Concerns Rise That Hype Surrounding Large Language Models May Be a Bubble
Recent investment in artificial intelligence (AI) has largely focused on companies like OpenAI and Anthropic, but some industry observers believe the current enthusiasm for large language models (LLMs) may be overblown. Hugging Face CEO Clément Delangue suggests the focus is too narrow, concentrating on a single, albeit prominent, area within the broader AI landscape.
Delangue argues that much of the discussion centers on companies whose core product is LLMs or the data centers required to run them, often offering generalized “chatbot” solutions. He expressed skepticism about these broadly applicable tools. “I believe we are in an LLM bubble, and it could burst as early as next year,” Delangue told Axios. “But LLMs are only a part of the overall AI spectrum. When it comes to AI applications in biology, chemistry, image, audio, or video processing – we are only at the beginning and will see significantly more progress in the coming years.”

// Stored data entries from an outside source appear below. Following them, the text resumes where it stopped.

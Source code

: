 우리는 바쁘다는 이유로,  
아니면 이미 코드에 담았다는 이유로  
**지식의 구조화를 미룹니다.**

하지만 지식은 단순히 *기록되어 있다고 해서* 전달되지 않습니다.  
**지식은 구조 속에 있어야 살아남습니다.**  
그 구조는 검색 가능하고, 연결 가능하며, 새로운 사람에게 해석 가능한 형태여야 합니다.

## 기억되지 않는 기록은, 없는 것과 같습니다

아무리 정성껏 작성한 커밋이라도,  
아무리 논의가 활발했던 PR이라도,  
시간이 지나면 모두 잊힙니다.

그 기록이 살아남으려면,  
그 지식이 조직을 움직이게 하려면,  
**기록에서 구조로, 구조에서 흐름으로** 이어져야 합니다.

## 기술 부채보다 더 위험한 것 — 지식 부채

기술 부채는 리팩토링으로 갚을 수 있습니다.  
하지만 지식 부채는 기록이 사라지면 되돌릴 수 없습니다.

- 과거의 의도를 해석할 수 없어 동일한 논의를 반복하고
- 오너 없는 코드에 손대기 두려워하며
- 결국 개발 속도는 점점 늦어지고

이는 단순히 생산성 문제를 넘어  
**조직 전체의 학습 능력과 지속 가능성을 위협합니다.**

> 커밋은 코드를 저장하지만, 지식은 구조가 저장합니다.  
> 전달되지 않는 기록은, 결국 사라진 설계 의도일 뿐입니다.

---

Currently, Delangue explained, a disproportionate amount of attention, effort, and capital is being directed toward the idea of creating a single, powerful model capable of solving a wide range of problems for both businesses and individuals. He believes this “one-size-fits-all” approach is unrealistic. Instead, he anticipates a future driven by “many, many models that are more tailored and specialized, and capable of addressing specific tasks.” This shift could reshape the competitive dynamics within the AI sector.
Hugging Face’s Role and Broader Market Trends
This outlook aligns with Hugging Face’s mission to create a platform – similar to GitHub – for hosting and distributing these specialized models. The platform includes large models from industry leaders like OpenAI and Meta (such as GPT models and Llama 3.2), as well as refined versions for specific needs, and smaller models designed for research purposes. This focus is central to Hugging Face’s strategy, providing a logical basis for Delangue’s perspective.
However, Delangue is not alone in identifying this trend. In April, Gartner predicted that “the need for higher accuracy and diverse business workflows is driving a shift toward specialized models tailored to specific functions or domain data.” Regardless of the trajectory of LLM-based projects, investment in other emerging areas of AI is only just beginning.
New Investment Signals Broader AI Potential
Further illustrating this point, former Amazon CEO Jeff Bezos recently announced his co-founding of a new startup focused on applying machine learning to engineering and manufacturing. The venture launched with over $6 billion in funding. While this investment could also prove to be speculative, it clearly demonstrates the wider potential of AI beyond language models.
While some of Delangue’s comments are strategically beneficial to Hugging Face, his message carries broader significance: the term “artificial intelligence” encompasses far more than just LLMs. The technology is still in its early stages, and its full potential remains largely unexplored.